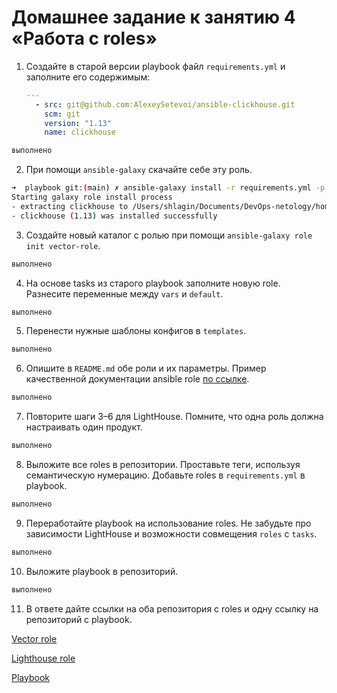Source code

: # Домашнее задание к занятию 4 «Работа с roles»

1. Создайте в старой версии playbook файл `requirements.yml` и заполните его содержимым:

   ```yaml
   ---
     - src: git@github.com:AlexeySetevoi/ansible-clickhouse.git
       scm: git
       version: "1.13"
       name: clickhouse 
   ```

```bash
выполнено
```

2. При помощи `ansible-galaxy` скачайте себе эту роль.

```bash
➜  playbook git:(main) ✗ ansible-galaxy install -r requirements.yml -p roles
Starting galaxy role install process
- extracting clickhouse to /Users/shlagin/Documents/DevOps-netology/homeweork-devops-netology/8.4 Ansible roles/playbook/roles/clickhouse
- clickhouse (1.13) was installed successfully
```

3. Создайте новый каталог с ролью при помощи `ansible-galaxy role init vector-role`.

```bash
выполнено
```

4. На основе tasks из старого playbook заполните новую role. Разнесите переменные между `vars` и `default`. 

```bash
выполнено
```

5. Перенести нужные шаблоны конфигов в `templates`.

```bash
выполнено
```

6. Опишите в `README.md` обе роли и их параметры. Пример качественной документации ansible role [по ссылке](https://github.com/cloudalchemy/ansible-prometheus).

```bash
выполнено
```

7. Повторите шаги 3–6 для LightHouse. Помните, что одна роль должна настраивать один продукт.

```bash
выполнено
```

8. Выложите все roles в репозитории. Проставьте теги, используя семантическую нумерацию. Добавьте roles в `requirements.yml` в playbook.
   
```bash
выполнено
```   

9.  Переработайте playbook на использование roles. Не забудьте про зависимости LightHouse и возможности совмещения `roles` с `tasks`.

```bash
выполнено
```

10. Выложите playbook в репозиторий.

```bash
выполнено
```

11. В ответе дайте ссылки на оба репозитория с roles и одну ссылку на репозиторий с playbook.

[Vector role](https://github.com/AlexeyShlagin/devops-netology-vector-role.git)

[Lighthouse role](https://github.com/AlexeyShlagin/devops-netology-lighthouse-role.git)

[Playbook](https://github.com/AlexeyShlagin/devops-netology/tree/main/8.4_Ansible_roles)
========
### EXERCISE PROMPT:
The lines holding the word "Выложите" are the answer. Pull them out of the records and copy them.

### RESULT OF THE EXERCISE:
8. Выложите все roles в репозитории. Проставьте теги, используя семантическую нумерацию. Добавьте roles в `requirements.yml` в playbook.
10. Выложите playbook в репозиторий.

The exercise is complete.